También Jordan Belfort, su protagonista, es vertiginoso a su manera. Luego
fondo y forma coinciden. Como debe ser, según los cánones. Pero las pegas vienen
a renglón seguido. Porque si los ritmos de la película y de Jordan obedecen,
entre otras cosas, a las cantidades ingentes de coca que esnifan el celuloide y
sus narices, es entonces cuando El lobo…
me recuerda a esos momentos en los que un amiguete, al que hace años que no
vemos, se nos cuelga de la chepa, y puesto de cocaína hasta arriba, nos come la
oreja mientras nos cuenta su vida o sus últimas hazañas, a toda-súper-hostia,
mientras las palabras salen atropelladas de sus labios como en una enloquecida sucesión
que apenas nos deja tiempo para decir “¡para!”. Y eso le ocurre a Ellobo….

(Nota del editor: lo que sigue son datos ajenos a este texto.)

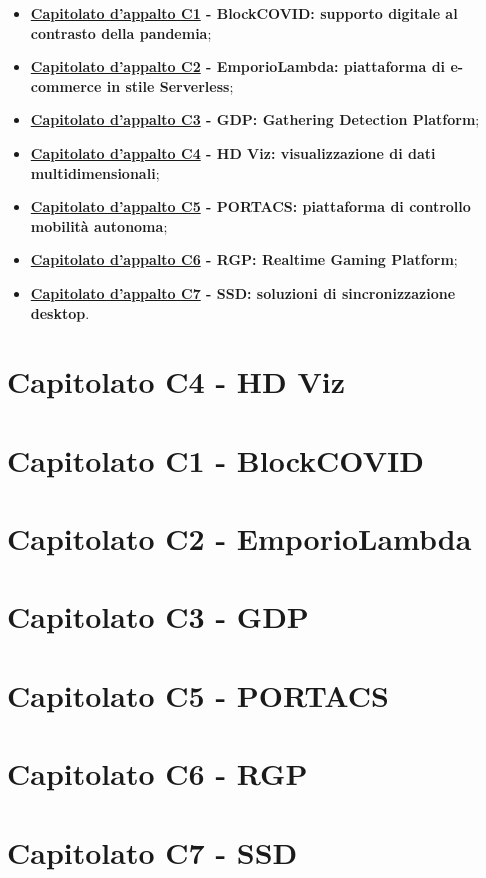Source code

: \documentclass{article}
\begin{document}
\begin{itemize}
	\item \textbf{\href{https://www.math.unipd.it/~tullio/IS-1/2020/Progetto/C1.pdf}{Capitolato d'appalto C1} - BlockCOVID: supporto digitale al contrasto della pandemia};
	\item \textbf{\href{https://www.math.unipd.it/~tullio/IS-1/2020/Progetto/C2.pdf}{Capitolato d'appalto C2} - EmporioLambda: piattaforma di e-commerce in stile Serverless};
	\item \textbf{\href{https://www.math.unipd.it/~tullio/IS-1/2020/Progetto/C3.pdf}{Capitolato d'appalto C3} - GDP: Gathering Detection Platform};
	\item \textbf{\href{https://www.math.unipd.it/~tullio/IS-1/2020/Progetto/C4.pdf}{Capitolato d'appalto C4} - HD Viz: visualizzazione di dati multidimensionali};
	\item \textbf{\href{https://www.math.unipd.it/~tullio/IS-1/2020/Progetto/C5.pdf}{Capitolato d'appalto C5} - PORTACS: piattaforma di controllo mobilità autonoma};
	\item \textbf{\href{https://sesaspa-my.sharepoint.com/:b:/g/personal/s_dindo_vargroup_it/EThvay0f6KVCoXydYOce2lkBt-MYcnW1yafRXFXVIOIsHg?e=2emZZI}{Capitolato d'appalto C6} - RGP: Realtime Gaming Platform};
	\item \textbf{\href{https://www.math.unipd.it/~tullio/IS-1/2020/Progetto/C7.pdf}{Capitolato d'appalto C7} - SSD: soluzioni di sincronizzazione desktop}.
\end{itemize}

\newpage
\section{Capitolato C4 - HD Viz}
\label{sec:c4}


\newpage
\section{Capitolato C1 - BlockCOVID}
\label{sec:c1}


\newpage
\section{Capitolato C2 - EmporioLambda}
\label{sec:c2}


\newpage
\section{Capitolato C3 - GDP}
\label{sec:c3}


\newpage
\section{Capitolato C5 - PORTACS}
\label{sec:c5}


\newpage
\section{Capitolato C6 - RGP}
\label{sec:c6}


\newpage
\section{Capitolato C7 - SSD}
\label{sec:c7}

\end{document}

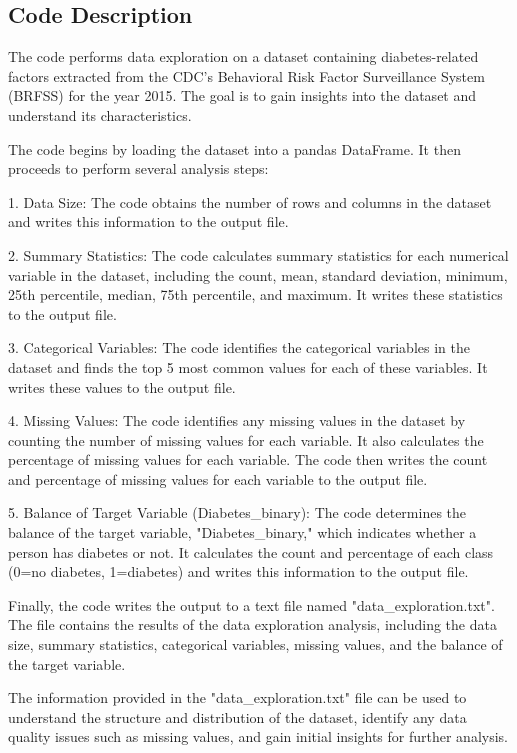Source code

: \documentclass[11pt]{article}
\begin{document}
\subsection{Code Description}

The code performs data exploration on a dataset containing diabetes-related factors extracted from the CDC's Behavioral Risk Factor Surveillance System (BRFSS) for the year 2015. The goal is to gain insights into the dataset and understand its characteristics.

The code begins by loading the dataset into a pandas DataFrame. It then proceeds to perform several analysis steps:

1. Data Size:
   The code obtains the number of rows and columns in the dataset and writes this information to the output file.

2. Summary Statistics:
   The code calculates summary statistics for each numerical variable in the dataset, including the count, mean, standard deviation, minimum, 25th percentile, median, 75th percentile, and maximum. It writes these statistics to the output file.

3. Categorical Variables:
   The code identifies the categorical variables in the dataset and finds the top 5 most common values for each of these variables. It writes these values to the output file.

4. Missing Values:
   The code identifies any missing values in the dataset by counting the number of missing values for each variable. It also calculates the percentage of missing values for each variable. The code then writes the count and percentage of missing values for each variable to the output file.

5. Balance of Target Variable (Diabetes\_binary):
   The code determines the balance of the target variable, "Diabetes\_binary," which indicates whether a person has diabetes or not. It calculates the count and percentage of each class (0=no diabetes, 1=diabetes) and writes this information to the output file.

Finally, the code writes the output to a text file named "data\_exploration.txt". The file contains the results of the data exploration analysis, including the data size, summary statistics, categorical variables, missing values, and the balance of the target variable.

The information provided in the "data\_exploration.txt" file can be used to understand the structure and distribution of the dataset, identify any data quality issues such as missing values, and gain initial insights for further analysis.
\end{document}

Es como ese amiguete: un torbellino que nos cuenta muchísimas cosas. Algunas
cachondas y divertidas, otras aburridas como el cántaro que se va a la fuente a
dar una vuelta. Y al final de la función o de la noche, me pregunto, ¿tanto
interés tiene todo esto que el amiguete o la película nos cuentan? Y sin más
remedio agacho la cabeza, y reconozco que no, que lo que más me apetece es
salir de la macrodiscoteca o del cine, ya que he entrado a ver El lobo…, pisar la calle y respirar aire
puro, por favor. Porque, siendo sincero, en el fondo lo que he visto y escuchado
durante tres horas apenas si me interesa un cero coma algo.